Before I go any further, I want to give credit where credit is due. While I don't think straight people deserve an award for being open to dating bi people, a 2016 survey from Glamour revealed that a whopping 63% of women are not willing to date a guy who had a known history of hooking up with other men.
Additionally, a straight person endures their own hardships when dating a bi person that they wouldn't have to deal with if they dated someone straight. They have to deal with their family's response, which may be less than positive. If a straight woman is dating a more feminine presenting bi man, then she'll have to deal with her family whispering behind her back, "She knows her boyfriend is gay, right"?
Not to mention the flack that she'll receive for existing with you in queer spaces. If you are a bi guy, and you go out to a gay bar that's primarily composed of gay men, and your female partner is there with you, it's likely she will receive some death stares and not feel welcome.
Again, these folks don't deserve a gold statue made in their honor, but I do think it's important that we acknowledge that they are putting themselves through additional drama and BS that they wouldn't otherwise have to deal with if they dated someone with the same sexual orientation.
I bring all of this up to say cut them some slack.
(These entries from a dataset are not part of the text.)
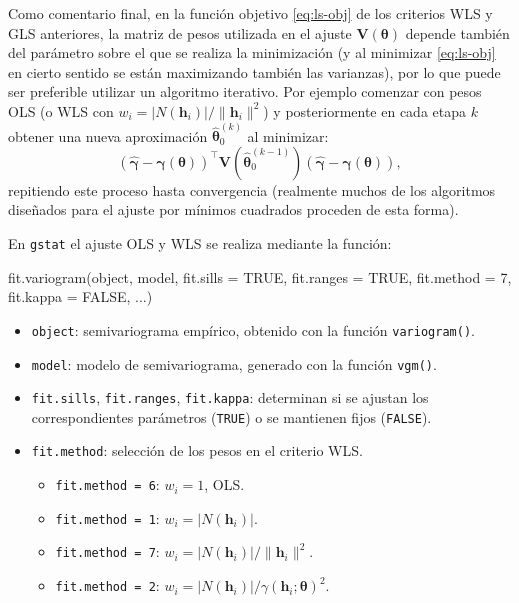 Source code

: \documentclass[
  spanish,
]{book}
\newenvironment{Shaded}{\begin{snugshade}}{\end{snugshade}}
\newcommand{\AttributeTok}[1]{\textcolor[rgb]{0.77,0.63,0.00}{#1}}
\newcommand{\ConstantTok}[1]{\textcolor[rgb]{0.00,0.00,0.00}{#1}}
\newcommand{\DecValTok}[1]{\textcolor[rgb]{0.00,0.00,0.81}{#1}}
\newcommand{\FunctionTok}[1]{\textcolor[rgb]{0.00,0.00,0.00}{#1}}
\newcommand{\NormalTok}[1]{#1}
\providecommand{\tightlist}{%
  \setlength{\itemsep}{0pt}\setlength{\parskip}{0pt}}
\theoremstyle{break}
\theoremstyle{definition}
\theoremstyle{definition}
\theoremstyle{definition}
\theoremstyle{definition}
\theoremstyle{remark}
\begin{document}
Como comentario final, en la función objetivo \eqref{eq:ls-obj} de los criterios WLS y GLS anteriores, la matriz de pesos utilizada en el ajuste \(\mathbf{V}(\boldsymbol{\theta})\) depende también del parámetro sobre el que se realiza la minimización (y al minimizar \eqref{eq:ls-obj} en cierto sentido se están maximizando también las varianzas), por lo que puede ser preferible utilizar un algoritmo iterativo.
Por ejemplo comenzar con pesos OLS (o WLS con \(w_{i} = \left| N(\mathbf{h}_{i})\right| / \| \mathbf{h}_{i} \|^2\)) y posteriormente en cada etapa \(k\) obtener una nueva aproximación \(\hat{\boldsymbol{\theta}}_0^{(k)}\) al minimizar:
\[\left( \hat{\boldsymbol{\gamma}} - \boldsymbol{\gamma}(\boldsymbol{\theta})\right)^{\top } \mathbf{V}(\hat{\boldsymbol{\theta}}_0^{(k-1)})\left( \hat{\boldsymbol{\gamma}} - \boldsymbol{\gamma}(\boldsymbol{\theta})\right),\]
repitiendo este proceso hasta convergencia (realmente muchos de los algoritmos diseñados para el ajuste por mínimos cuadrados proceden de esta forma).

En \texttt{gstat} el ajuste OLS y WLS se realiza mediante la función:

\begin{Shaded}
\begin{Highlighting}[]
\FunctionTok{fit.variogram}\NormalTok{(object, model, }\AttributeTok{fit.sills =} \ConstantTok{TRUE}\NormalTok{, }\AttributeTok{fit.ranges =} \ConstantTok{TRUE}\NormalTok{,}
              \AttributeTok{fit.method =} \DecValTok{7}\NormalTok{, }\AttributeTok{fit.kappa =} \ConstantTok{FALSE}\NormalTok{, ...)}
\end{Highlighting}
\end{Shaded}

\begin{itemize}
\item
  \texttt{object}: semivariograma empírico, obtenido con la función \texttt{variogram()}.
\item
  \texttt{model}: modelo de semivariograma, generado con la función \texttt{vgm()}.
\item
  \texttt{fit.sills}, \texttt{fit.ranges}, \texttt{fit.kappa}: determinan si se ajustan los correspondientes parámetros (\texttt{TRUE}) o se mantienen fijos (\texttt{FALSE}).
\item
  \texttt{fit.method}: selección de los pesos en el criterio WLS.

  \begin{itemize}
  \tightlist
  \item
    \texttt{fit.method\ =\ 6}: \(w_{i} = 1\), OLS.
  \item
    \texttt{fit.method\ =\ 1}: \(w_{i} = \left| N(\mathbf{h}_{i})\right|\).
  \item
    \texttt{fit.method\ =\ 7}: \(w_{i} = \left| N(\mathbf{h}_{i})\right| / \| \mathbf{h}_{i} \|^2\).
  \item
    \texttt{fit.method\ =\ 2}: \(w_{i} = \left| N(\mathbf{h}_{i})\right| /\gamma(\mathbf{h}_{i} ;\boldsymbol{\theta})^2\).
  \end{itemize}
\end{itemize}
\end{document}
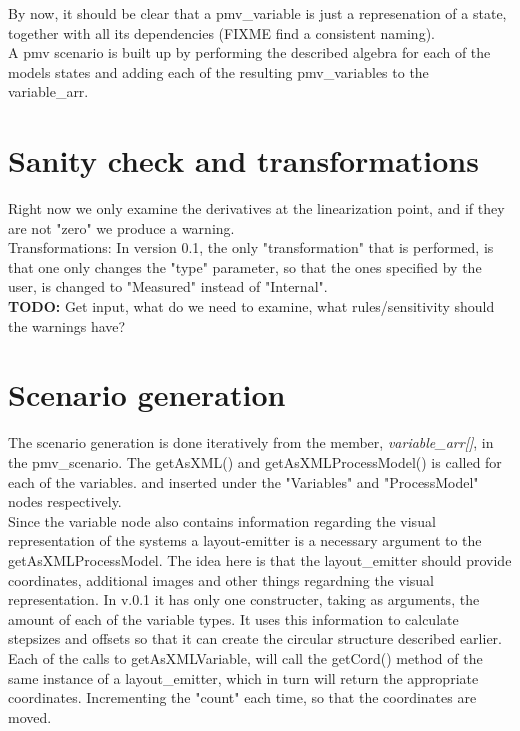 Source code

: \documentclass{report}
\begin{document}
By now, it should be clear that a pmv\_variable is just a represenation of a state, together with all its dependencies (FIXME find a consistent naming).\\\newline A pmv scenario is built up by performing the described algebra for each of the models states and adding each of the resulting pmv\_variables to the variable\_arr.

\section{Sanity check and transformations}
Right now we only examine the derivatives at the linearization point, and if they are not "zero" we produce a warning.\\\newline Transformations:
In version 0.1, the only "transformation" that is performed, is that one only changes the "type" parameter, so that the ones specified by the user, is changed to "Measured" instead of "Internal".\\\newline
\textbf{TODO:} Get input, what do we need to examine, what rules/sensitivity should the warnings have?

\section{Scenario generation}
The scenario generation is done iteratively from the member, \textit{variable\_arr[]}, in the pmv\_scenario. The getAsXML() and getAsXMLProcessModel() is called for each of the variables. and inserted under the "Variables" and "ProcessModel" nodes respectively.\\\newline
Since the variable node also contains information regarding the visual representation of the systems a layout-emitter is a necessary argument to the getAsXMLProcessModel. The idea here is that the layout\_emitter should provide coordinates, additional images and other things regardning the visual representation. In v.0.1 it has only one constructer, taking as arguments, the amount of each of the variable types. It uses this information to calculate stepsizes and offsets so that it can create the circular structure described earlier.\\\newline Each of the calls to getAsXMLVariable, will call the getCord() method of the same instance of a layout\_emitter, which in turn will return the appropriate coordinates. Incrementing the "count" each time, so that the coordinates are moved.
\\\newline
\end{document}
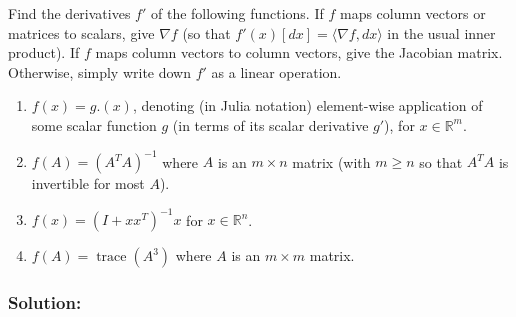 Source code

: \documentclass[10pt,oneside]{article}
\newcommand{\tr}{\operatorname{trace}}
\begin{document}
Find the derivatives $f'$ of the following functions.  If $f$ maps column vectors or matrices to scalars, give $\nabla f$ (so that $f'(x)[dx] = \langle \nabla f,  dx\rangle$ in the usual inner product). If $f$ maps column vectors to column vectors, give the Jacobian matrix.  Otherwise, simply write down $f'$ as a linear operation.

\begin{enumerate}

\item $f(x) = g.(x)$, denoting (in Julia notation) element-wise application of some scalar function $g$ (in terms of its scalar derivative $g'$), for $x \in \mathbb{R}^m$.

\item $f(A) = (A^T A)^{-1}$ where $A$ is an $m \times n$ matrix (with $m \ge n$ so that $A^T A$ is invertible for most $A$).

\item $f(x) = (I + x x^T)^{-1} x$ for $x \in \mathbb{R}^n$.

\item $f(A) = \tr(A^3)$ where $A$ is an $m \times m$ matrix.

\end{enumerate}

\subsubsection*{Solution:}
\end{document}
They will undoubtedly make mistakes, especially if they haven't dated a queer person before. But if they're learning from their mistakes and being respectful of your bisexuality, then I'd say you have yourself a winner.
With that out of the way, I think we are now equipped to tackle the questions at hand. "What's their role? How should they behave? Who should they tell?"
The answer is however you and your partner decide.
Since receiving questions on the topic, I've spoken to a few couples that include a bi and straight person. John* and Mary* have been married for a couple of years. Only Mary and a few close friends know John is bisexual. John doesn't want Mary telling her parents. His reasoning? They're monogamous, he loves her, and he doesn't identify much with queer culture. John thinks it would be unnecessary drama for such little gain. He doesn't feel closeted or torn over his decision.
While my gut response is to show John the Still Bisexual campaign, which illustrates how bi individuals in monogamous relationships are still bisexual, I held my tongue. That's not what he wanted (or needed) to hear at this moment. That's not how he wants to live his life. His relationship is working out for him fine as is, and who he does or doesn't decide to come out to his prerogative.
On the other hand, I've spoken to couples where the bi individual wants to be out publicly to everyone, including their partner's parents. To these bi-identifying people, it's important, and they don't want to feel re-closeted. In these situations, as you might expect, then yes, it is the partner's responsibility to openly discuss their partner's sexual orientation.
Needless to say, this necessitates a talk. How should you come out to the in-laws? How should you both discuss your bisexuality when at work and with friends, etc.? This requires clear and direct communication. You need to sit down to discuss exactly how you'd like your partner to support your bi identity. There's no wrong answer. The answer is simply whatever you think will make you the happiest in the relationship and help you to embrace your identity.
You may also find out that over time, what you're doing is not working. Again, that's completely fine. Maybe later, you decide it is important that everyone knows that you're bi, despite being married and in a monogamous relationship. If that happens, then you tell your partner. It really is as simple as that.
So what's the exact role of your partner in making your bisexuality visible?
Whatever you and he/she/they decide it is!
* Names have been changed to protect anonymity.